I turn then to the arguments that (i) the order for possession should not have been made because of the inability of the defendant to control Daniel and because of her disability, (ii) the order for possession should not have been made because of the existence of the ASBO and the other restraints, and (iii) that the claimant should not be permitted to apply for the issue of a warrant of possession without making a prior application to the court on notice to the defendant. I shall deal with those three issues in principle and then turn to the facts of this case.
The tenant is unable to control the person causing the nuisance: general discussion
It is clear from the wording of sections 7 and 9 of the 1988 Act and of ground 14 that, as a matter of statutory jurisdiction, the court can make an outright, or a suspended, order for possession against a tenant on the ground that a person living with her has been guilty of nuisance. Any doubt about that is put to rest by the decision of this court in Portsmouth City Council –v- Bryant (2000) 32 HLR 906. It is also clear that there is no express restriction on the making of an order for possession (whether outright or suspended on the good behaviour of the other person) in such a case simply because the tenant, for whatever reason, cannot control that other person’s behaviour.
Another decision of this court, Newcastle City Council –v- Morrison (2000) 32 HLR 891 contains a helpful review of the principles applicable to the question whether it is reasonable to make an order for possession against a tenant on grounds of nuisance. Those principles may be summarised as follows.
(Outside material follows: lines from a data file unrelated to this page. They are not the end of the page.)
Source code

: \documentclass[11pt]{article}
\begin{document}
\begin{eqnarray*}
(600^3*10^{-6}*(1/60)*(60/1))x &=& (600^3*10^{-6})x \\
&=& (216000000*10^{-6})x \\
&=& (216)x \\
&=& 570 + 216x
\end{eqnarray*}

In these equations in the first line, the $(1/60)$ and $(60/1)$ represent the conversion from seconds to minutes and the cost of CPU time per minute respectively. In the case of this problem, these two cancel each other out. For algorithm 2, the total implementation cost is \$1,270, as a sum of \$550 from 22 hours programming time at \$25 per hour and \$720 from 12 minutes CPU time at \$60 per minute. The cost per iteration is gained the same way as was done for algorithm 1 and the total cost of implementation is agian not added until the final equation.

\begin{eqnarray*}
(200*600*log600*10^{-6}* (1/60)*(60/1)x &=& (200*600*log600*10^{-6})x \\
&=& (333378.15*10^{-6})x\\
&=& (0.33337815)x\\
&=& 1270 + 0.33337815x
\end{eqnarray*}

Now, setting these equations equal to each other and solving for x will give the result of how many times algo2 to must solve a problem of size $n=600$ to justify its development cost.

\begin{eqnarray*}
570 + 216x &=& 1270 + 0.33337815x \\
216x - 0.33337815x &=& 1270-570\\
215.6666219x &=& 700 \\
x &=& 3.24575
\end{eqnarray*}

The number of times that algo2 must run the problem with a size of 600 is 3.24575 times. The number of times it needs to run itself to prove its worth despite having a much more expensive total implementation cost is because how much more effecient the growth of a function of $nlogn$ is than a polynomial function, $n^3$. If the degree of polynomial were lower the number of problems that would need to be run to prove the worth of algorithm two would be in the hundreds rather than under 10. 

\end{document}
When considering reasonableness, the Judge must take account of all relevant circumstances “in a broad common sense way”;
The interests of neighbours and the obligations of the landlord to those neighbours are relevant in nuisance cases. This has been said to be established by “a long line of authority” as “a very pertinent factor” in Romano’s case at paragraph 19, and it is now specifically enshrined in statute;
The fact that nuisance has ceased does not ipso facto prevent even an outright order for possession being made;
Although the tenant’s conduct is a relevant factor, the fact that she has done her best to control the person responsible for the nuisance does not prevent the making of order for possession;
The fact that there may be an alternative remedy (in that case an injunction) available to the landlord does not of itself justify refusing an order for possession; and
An appellate court will only interfere with a decision on reasonableness where the Judge has taken an irrelevant factor into account, ignored a relevant factor, or reached a perverse conclusion.
These principles have been subsequently applied, for instance in Bryant’s case. In that case, Sedley LJ in an obiter observation, which is relied on by Mr Luba and which troubled the Judge below, said this at 917: “It may very well be unreasonable to make even a suspended order against somebody who will be powerless to rectify the situation and it will almost certainly be unreasonable to make an outright order against such a person.”
It is clear that, in a nuisance case, where the court has decided that it is reasonable to make an order for possession, it should then consider whether it might not be right to suspend its operation on terms that the nuisance ceases (as in Bryant’s case, and see also Gallagher –v- Castle Vale Action Trust Ltd (2001) 33 HLR 810). Indeed, the fact that the order can be suspended may well be a factor of relevance in deciding whether to make order for possession at all. It also seems to me clear that the fact that the tenant is not responsible for, and cannot control, the nuisance, and the reason for that inability can, indeed should, be taken into account when considering whether it is reasonable to make an order for possession and, if so, whether to suspend it.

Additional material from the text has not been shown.